Interest rates

Business orientation and rising interest rates to help Hanwha Life maintain profits

Hanwha Life Insurance (HWL), South Korea’s second-largest life insurer, is expected to maintain near-term operating profitability given its business orientation and rising interest rate trend, according to Fitch Ratings.

Steady mortality gains and improved expense margin profit helped HWL expand its net profit by 150% to KRW 411 billion ($335 million) in 2021. The new business value margin (NBV) of the business improved in 2021, due to its focus on selling higher margin protection type insurance policies, while the pre-tax return on assets averaged 0, 3% in the three years before 2021.


Fitch affirmed HWL’s Insurer Financial Strength Rating (IFS) at “A” and Long-Term Issuer Default Rating (IDR) at “A-”. The outlook is “stable”. Fitch also affirmed the rating of HWL’s $1 billion subordinated hybrid notes due 2048, which can be extended, at “BBB+”.

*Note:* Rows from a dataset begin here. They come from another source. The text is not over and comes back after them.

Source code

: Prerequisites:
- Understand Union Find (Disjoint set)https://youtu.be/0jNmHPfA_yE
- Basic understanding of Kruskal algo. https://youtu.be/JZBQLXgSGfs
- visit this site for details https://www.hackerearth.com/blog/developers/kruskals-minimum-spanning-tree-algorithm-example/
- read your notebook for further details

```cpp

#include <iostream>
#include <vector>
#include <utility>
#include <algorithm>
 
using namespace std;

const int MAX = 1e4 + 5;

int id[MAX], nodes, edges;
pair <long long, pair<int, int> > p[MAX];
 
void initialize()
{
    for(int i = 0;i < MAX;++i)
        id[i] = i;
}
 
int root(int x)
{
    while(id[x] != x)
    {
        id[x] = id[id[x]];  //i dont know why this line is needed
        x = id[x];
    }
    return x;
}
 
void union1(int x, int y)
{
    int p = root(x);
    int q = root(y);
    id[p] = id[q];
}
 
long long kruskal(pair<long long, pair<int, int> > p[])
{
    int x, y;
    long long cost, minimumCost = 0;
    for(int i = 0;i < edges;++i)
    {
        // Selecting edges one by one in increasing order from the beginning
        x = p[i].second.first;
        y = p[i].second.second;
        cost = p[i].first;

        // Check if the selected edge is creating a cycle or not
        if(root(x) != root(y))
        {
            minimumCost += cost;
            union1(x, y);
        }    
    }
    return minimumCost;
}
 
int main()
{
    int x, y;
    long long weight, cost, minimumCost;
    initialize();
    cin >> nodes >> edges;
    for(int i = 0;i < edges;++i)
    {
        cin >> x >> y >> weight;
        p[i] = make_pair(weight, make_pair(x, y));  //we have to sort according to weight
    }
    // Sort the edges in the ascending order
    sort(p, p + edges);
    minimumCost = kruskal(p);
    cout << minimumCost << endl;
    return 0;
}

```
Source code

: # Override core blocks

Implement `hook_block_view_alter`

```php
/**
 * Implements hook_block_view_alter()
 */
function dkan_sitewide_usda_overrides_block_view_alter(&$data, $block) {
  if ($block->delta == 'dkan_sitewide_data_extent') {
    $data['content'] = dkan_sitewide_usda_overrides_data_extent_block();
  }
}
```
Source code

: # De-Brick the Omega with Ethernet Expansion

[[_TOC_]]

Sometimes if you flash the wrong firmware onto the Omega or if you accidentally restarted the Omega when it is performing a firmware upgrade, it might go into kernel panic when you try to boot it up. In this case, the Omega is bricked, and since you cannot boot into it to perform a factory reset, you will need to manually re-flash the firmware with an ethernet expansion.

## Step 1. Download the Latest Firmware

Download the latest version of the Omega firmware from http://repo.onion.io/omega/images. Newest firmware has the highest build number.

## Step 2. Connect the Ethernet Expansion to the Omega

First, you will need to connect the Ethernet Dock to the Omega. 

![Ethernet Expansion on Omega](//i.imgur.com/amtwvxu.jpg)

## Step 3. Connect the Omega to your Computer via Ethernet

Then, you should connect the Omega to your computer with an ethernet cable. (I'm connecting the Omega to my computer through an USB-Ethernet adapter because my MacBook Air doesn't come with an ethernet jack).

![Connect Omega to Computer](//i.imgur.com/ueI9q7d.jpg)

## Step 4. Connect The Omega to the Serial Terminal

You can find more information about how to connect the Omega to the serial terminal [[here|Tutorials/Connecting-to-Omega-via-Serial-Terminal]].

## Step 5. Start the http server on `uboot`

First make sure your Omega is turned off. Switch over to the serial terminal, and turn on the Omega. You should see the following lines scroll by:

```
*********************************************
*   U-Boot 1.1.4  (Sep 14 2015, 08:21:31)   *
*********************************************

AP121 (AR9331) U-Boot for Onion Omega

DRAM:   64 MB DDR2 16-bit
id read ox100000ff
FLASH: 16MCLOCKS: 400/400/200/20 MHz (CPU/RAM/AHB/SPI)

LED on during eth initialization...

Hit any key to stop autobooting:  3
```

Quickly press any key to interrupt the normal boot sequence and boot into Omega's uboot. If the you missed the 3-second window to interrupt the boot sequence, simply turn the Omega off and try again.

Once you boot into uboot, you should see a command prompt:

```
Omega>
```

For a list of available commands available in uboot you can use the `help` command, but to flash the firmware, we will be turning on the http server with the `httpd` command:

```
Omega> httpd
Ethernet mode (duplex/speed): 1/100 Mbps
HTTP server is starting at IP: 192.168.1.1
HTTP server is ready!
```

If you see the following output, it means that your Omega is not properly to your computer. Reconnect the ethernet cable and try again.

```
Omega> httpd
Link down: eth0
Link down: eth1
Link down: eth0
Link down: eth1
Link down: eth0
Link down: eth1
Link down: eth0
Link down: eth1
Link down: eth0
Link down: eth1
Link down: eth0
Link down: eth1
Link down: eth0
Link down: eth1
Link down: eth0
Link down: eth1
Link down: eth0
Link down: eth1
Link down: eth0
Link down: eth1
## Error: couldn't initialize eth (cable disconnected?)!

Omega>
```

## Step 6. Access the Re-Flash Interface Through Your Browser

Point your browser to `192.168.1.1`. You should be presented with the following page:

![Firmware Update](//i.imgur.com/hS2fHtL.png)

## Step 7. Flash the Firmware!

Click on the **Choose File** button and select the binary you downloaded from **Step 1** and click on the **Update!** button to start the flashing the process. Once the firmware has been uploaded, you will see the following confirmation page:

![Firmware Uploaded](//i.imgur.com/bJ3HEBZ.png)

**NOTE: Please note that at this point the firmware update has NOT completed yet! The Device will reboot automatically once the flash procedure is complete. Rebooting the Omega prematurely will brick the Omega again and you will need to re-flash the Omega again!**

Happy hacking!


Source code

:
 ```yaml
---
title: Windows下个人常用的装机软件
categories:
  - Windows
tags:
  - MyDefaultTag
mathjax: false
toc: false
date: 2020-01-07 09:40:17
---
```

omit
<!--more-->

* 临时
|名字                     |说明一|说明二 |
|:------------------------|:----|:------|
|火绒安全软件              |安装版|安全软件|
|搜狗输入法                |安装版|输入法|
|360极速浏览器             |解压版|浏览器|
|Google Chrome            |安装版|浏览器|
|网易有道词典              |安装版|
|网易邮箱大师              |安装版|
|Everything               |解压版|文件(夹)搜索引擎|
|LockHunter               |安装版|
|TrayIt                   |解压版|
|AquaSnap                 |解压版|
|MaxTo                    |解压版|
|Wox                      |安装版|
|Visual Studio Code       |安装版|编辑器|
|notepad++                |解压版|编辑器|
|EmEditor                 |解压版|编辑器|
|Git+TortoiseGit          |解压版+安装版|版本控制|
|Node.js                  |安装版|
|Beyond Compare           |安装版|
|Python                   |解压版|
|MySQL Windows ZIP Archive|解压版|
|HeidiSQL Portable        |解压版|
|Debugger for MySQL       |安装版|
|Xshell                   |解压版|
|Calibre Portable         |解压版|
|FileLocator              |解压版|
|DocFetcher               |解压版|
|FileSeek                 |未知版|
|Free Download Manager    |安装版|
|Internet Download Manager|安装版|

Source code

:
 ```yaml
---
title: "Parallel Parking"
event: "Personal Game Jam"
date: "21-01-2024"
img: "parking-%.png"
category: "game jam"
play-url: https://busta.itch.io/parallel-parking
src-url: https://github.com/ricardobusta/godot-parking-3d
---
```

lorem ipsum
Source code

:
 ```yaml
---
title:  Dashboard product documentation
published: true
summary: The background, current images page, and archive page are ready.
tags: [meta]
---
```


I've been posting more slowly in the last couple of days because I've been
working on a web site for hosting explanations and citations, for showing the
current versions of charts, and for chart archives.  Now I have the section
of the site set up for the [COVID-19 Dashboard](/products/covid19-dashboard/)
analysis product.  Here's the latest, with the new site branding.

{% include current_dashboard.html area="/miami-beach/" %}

Fitch says the ratings reflect HWL’s stable operating performance, “favorable” business profile and proactive asset and liability management, as well as Fitch’s belief that HWL has a cushion of capital adequate to withstand asset risk and pursue new business growth in the context of rising interest rates. .


The global rating agency said: “We consider HWL’s capitalization to be ‘strong’, particularly in a rising interest rate environment. Higher interest rates will reduce HWL’s insurance liabilities, leading to an improvement in the insurer’s capital cushion. will be better reflected in the company’s financial statements prepared in accordance with IFRS 17 in the future.

“In addition, HWL issued $750 million of subordinated debt in January 2022 to strengthen its capital adequacy. We estimate that HWL’s capital score, as measured by the Fitch Prism model, would not fall within the “Strong” category at the end of 2021 if the impact of interest rate increases on its capital position and liabilities is considered.

Korean accounting standards require life insurers to measure insurance liabilities at historical cost, while financial assets – which are classified at fair value through profit or loss – and available-for-sale instruments are measured on the basis of market value. The company experienced a decline in shareholders’ equity during the year due to losses associated with available-for-sale fixed income securities as a result of rising interest rates.

The company’s financial leverage on a consolidated basis would have reached approximately 27% at the end of 3Q21 on a pro forma basis after issuing subordinated debt, which is within the guideline for IFS “A” rated insurers. HWL’s consolidated financial leverage stands at 19% at the end of 2020.

HWL’s risky asset ratio reached 214% in 3Q21, compared to 163% at the end of 2020. This was due to a higher allocation to equities and equity securities, including beneficiary certificates, coupled with a decline in capital equity in a context of losses on available-for-sale securities. Fitch believes that the risky asset ratio would be lower if VFL’s insurance liabilities were not valued at cost.


Fitch rates HWL’s corporate profile as ‘favorable’ due to a ‘favorable’ corporate profile and ‘moderate/favorable’ corporate governance, compared to that of other national life insurers . HWL has a strong business franchise, an extensive distribution network, a large scale of operations and a long history of operating in the domestic life insurance market. It had around 13% market share per asset over the past two years.

Fitch says HWL has continued to take a proactive approach to reducing costs associated with the burden of negative spread. It attempted to reduce the duration gap between assets and liabilities and placed more emphasis on spreading protection-type policies while easily changing its deposit rates in response to changing interest rates.